Here we illustrate the procedure “by hand” using the
wine dataset.
# install.packages("HDclassif") # if not already installed
library(HDclassif)
# Load wine dataset
data(wine)
# Rename some variables for clarity
colnames(wine)[colnames(wine) == "V1"] <- "Alcohol"
colnames(wine)[colnames(wine) == "V10"] <- "Color"
head(wine[, c("Alcohol", "Color")])
## Alcohol Color
## 1 14.23 5.64
## 2 13.20 4.38
## 3 13.16 5.68
## 4 14.37 7.80
## 5 13.24 4.32
## 6 14.20 6.75
attach(wine)
plot(Color, Alcohol,
main = "Alcohol vs. Color (wine dataset)",
xlab = "Color Intensity",
ylab = "Alcohol")
# Pick observation 50
points(Color[50], Alcohol[50], pch=16, col="red")
Color[50] # x value
## [1] 8.9
Alcohol[50] # y value
## [1] 13.94
We compute distances along the x-axis (Color) to all other points.
distance <- abs(Color - Color[50])
head(distance)
## [1] 3.26 4.52 3.22 1.10 4.58 2.15
Let’s choose the 50 nearest neighbors.
neighbor <- ifelse(rank(distance) <= 50, 1, 0)
plot(Color, Alcohol,
main = "Alcohol vs. Color (wine dataset)",
xlab = "Color Intensity",
ylab = "Alcohol")
# Plot neighbors
points(Color[neighbor == 1], Alcohol[neighbor == 1], pch = 19)
Weights are assigned using the tricube kernel:
\[ w_i = \begin{cases} (1 - u_i^3)^3, & 0 \le u_i < 1 \\ 0, & \text{otherwise} \end{cases} \]
where \(u_i = \frac{\text{distance to target}}{\text{max distance in neighborhood}}\).
delta.50 <- max(distance[neighbor == 1])
u <- ifelse(neighbor == 1, distance / delta.50, NA)
weight <- ifelse(u >= 0 & u < 1, (1 - u^3)^3, 0)
# Combine into table
combined_data <- data.frame(distance, neighbor, u, weight)
combined_data[45:55, ]
## distance neighbor u weight
## 45 3.86 0 NA NA
## 46 3.66 0 NA NA
## 47 4.00 0 NA NA
## 48 2.80 1 0.9271523 0.008366574
## 49 2.70 1 0.8940397 0.023243736
## 50 0.00 1 0.0000000 1.000000000
## 51 1.70 1 0.5629139 0.554659147
## 52 3.30 0 NA NA
## 53 1.85 1 0.6125828 0.456752912
## 54 2.60 1 0.8609272 0.047392581
## 55 3.05 0 NA NA
We fit a local weighted linear regression around observation 50.
plot(Color, Alcohol,
main = "Alcohol vs.

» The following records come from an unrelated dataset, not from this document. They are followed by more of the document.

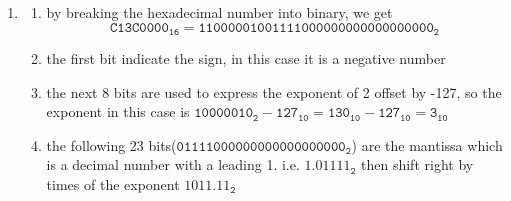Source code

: \documentclass[12pt, a4paper]{article}
\begin{document}
\begin{ans}
    \begin{enumerate}
        \item \begin{enumerate}
                \item by breaking the hexadecimal number into binary, we get $$\mathtt{C13C0000_{16}}=\mathtt{1100 0001 0011 1100 0000 0000 0000 0000_2}$$
                \item the first bit indicate the sign, in this case it is a negative number
                \item the next 8 bits are used to express the exponent of 2 offset by -127, so the exponent in this case is $\mathtt{10000010_2 - 127_{10} = 130_{10} - 127_{10} = 3_{10}}$ 
                \item the following 23 bits($\mathtt{011 1100 0000 0000 0000 0000_2}$) are the mantissa which is a decimal number with a leading 1. i.e. $\mathtt{1.01111_2}$ then shift right by times of the exponent $\mathtt{1011.11_2}$
                        

\end{enumerate}
\end{enumerate}
\end{ans}
\end{document}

Color (wine dataset)",
xlab = "Color Intensity",
ylab = "Alcohol")
local.50 <- lm(Alcohol ~ Color, weights = weight)
abline(local.50, col="red")
Let’s repeat for observation 30.
plot(Color, Alcohol,
main = "Alcohol vs. Color (wine dataset)",
xlab = "Color Intensity",
ylab = "Alcohol")
# Mark observation 30
points(Color[30], Alcohol[30], pch=16, col="green")
# Distances
distance.30 <- abs(Color - Color[30])
neighbor.30 <- ifelse(rank(distance.30) <= 50, 1, 0)
# Plot neighbors
points(Color[neighbor.30 == 1], Alcohol[neighbor.30 == 1], pch = 19, col="blue")
# Compute weights
delta.30 <- max(distance.30[neighbor.30 == 1])

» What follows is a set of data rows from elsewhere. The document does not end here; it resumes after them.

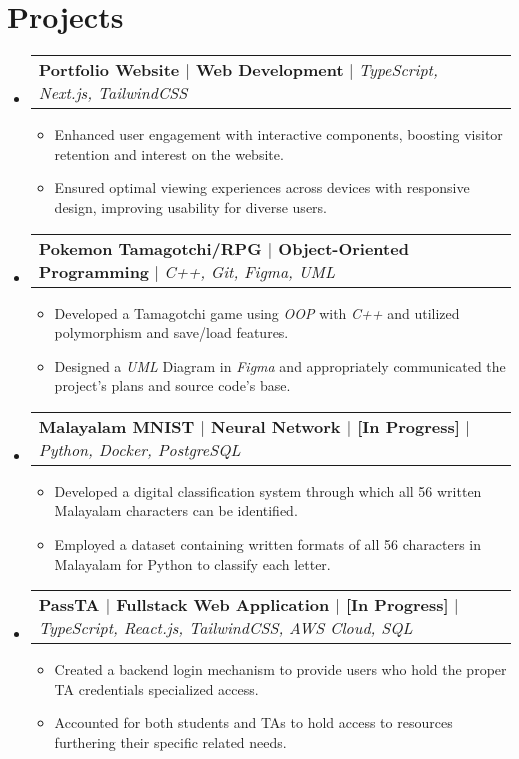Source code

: \documentclass[letterpaper,11pt]{article}
\makeatletter
\newcommand{\resumeItem}[1]{
  \item\small{
    {#1 \vspace{-2pt}}
  }
}
\newcommand{\resumeProjectHeading}[2]{
    \item
    \begin{tabular*}{0.97\textwidth}{l@{\extracolsep{\fill}}r}
      \small#1 & #2 \\
    \end{tabular*}\vspace{-7pt}
}
\newcommand{\resumeSubHeadingListStart}{\begin{itemize}[leftmargin=0.15in, label={}]}
\newcommand{\resumeSubHeadingListEnd}{\end{itemize}}
\newcommand{\resumeItemListStart}{\begin{itemize}}
\newcommand{\resumeItemListEnd}{\end{itemize}\vspace{-5pt}}
\makeatother
\begin{document}
\section{Projects}
    \resumeSubHeadingListStart
    
    \resumeProjectHeading
          {\textbf{Portfolio Website $|$ Web Development} $|$ \emph{TypeScript, Next.js, TailwindCSS}}{}
          \resumeItemListStart
            \resumeItem{Enhanced user engagement with interactive components, boosting visitor retention and interest on the website.}
            \resumeItem{Ensured optimal viewing experiences across devices with responsive design, improving usability for diverse users.}
          \resumeItemListEnd
          
    \resumeProjectHeading
          {\textbf{Pokemon Tamagotchi/RPG $|$ Object-Oriented Programming } $|$ \emph{C++, Git, Figma, UML}}{}
          \resumeItemListStart
            \resumeItem{Developed a Tamagotchi game using \textit{OOP} with \textit{C++} and utilized polymorphism and save/load features.}
            \resumeItem{Designed a \textit{UML} Diagram in \textit{Figma} and appropriately communicated the project's plans and source code's base.}
          \resumeItemListEnd
          
      \resumeProjectHeading
          {\textbf{Malayalam MNIST $|$ Neural Network $|$ [In Progress]} $|$ \emph{Python, Docker, PostgreSQL}}{}
          \resumeItemListStart
            \resumeItem{Developed a digital classification system through which all 56 written Malayalam characters can be identified.}
            \resumeItem{Employed a dataset containing written formats of all 56 characters in Malayalam for Python to classify each letter.}
          \resumeItemListEnd

        \resumeProjectHeading
          {\textbf{PassTA $|$ Fullstack Web Application $|$ [In Progress]} $|$ \emph{TypeScript, React.js, TailwindCSS, AWS Cloud, SQL}}{}
          \resumeItemListStart
            \resumeItem{Created a backend login mechanism to provide users who hold the proper TA credentials specialized access.}
            \resumeItem{Accounted for both students and TAs to hold access to resources furthering their specific related needs.}
          \resumeItemListEnd
          
    \resumeSubHeadingListEnd

    
\end{document}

u.30 <- ifelse(neighbor.30 == 1, distance.30 / delta.30, NA)
weight.30 <- ifelse(u.30 >= 0 & u.30 < 1, (1 - u.30^3)^3, 0)
# Local regression
local.30 <- lm(Alcohol ~ Color, weights = weight.30)
abline(local.30, lty=2, col="green")
Of course, we usually use the built-in loess() function
rather than computing by hand.
out <- loess(Alcohol ~ Color, data = wine, span = 0.4, degree = 1)
# Plot original data
plot(Color, Alcohol, main="LOESS fit vs. raw data",
xlab="Color Intensity", ylab="Alcohol")
# Add LOESS smoothed line
lines(sort(out$x), out$fitted[order(out$x)], col="red", lwd=2)

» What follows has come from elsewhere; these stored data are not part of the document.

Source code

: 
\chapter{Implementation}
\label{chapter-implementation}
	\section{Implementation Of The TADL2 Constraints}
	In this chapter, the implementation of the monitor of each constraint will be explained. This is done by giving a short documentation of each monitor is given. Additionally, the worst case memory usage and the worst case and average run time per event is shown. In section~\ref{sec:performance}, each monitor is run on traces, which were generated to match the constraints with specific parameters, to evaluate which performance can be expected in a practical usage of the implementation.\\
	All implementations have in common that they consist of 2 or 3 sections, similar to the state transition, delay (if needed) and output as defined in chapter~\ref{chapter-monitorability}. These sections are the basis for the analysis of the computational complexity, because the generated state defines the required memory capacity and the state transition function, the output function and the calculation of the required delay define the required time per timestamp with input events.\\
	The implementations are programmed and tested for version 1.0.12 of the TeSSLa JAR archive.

# Try larger span (smoother curve)
out2 <- loess(Alcohol ~ Color, data = wine, span = 0.7, degree = 1)
lines(sort(out2$x), out2$fitted[order(out2$x)], col="blue", lwd=2)
legend("topright", legend=c("Span 0.4","Span 0.7"),
col=c("red","blue"), lwd=2)
loess() function automates this process,
with the span parameter controlling smoothness.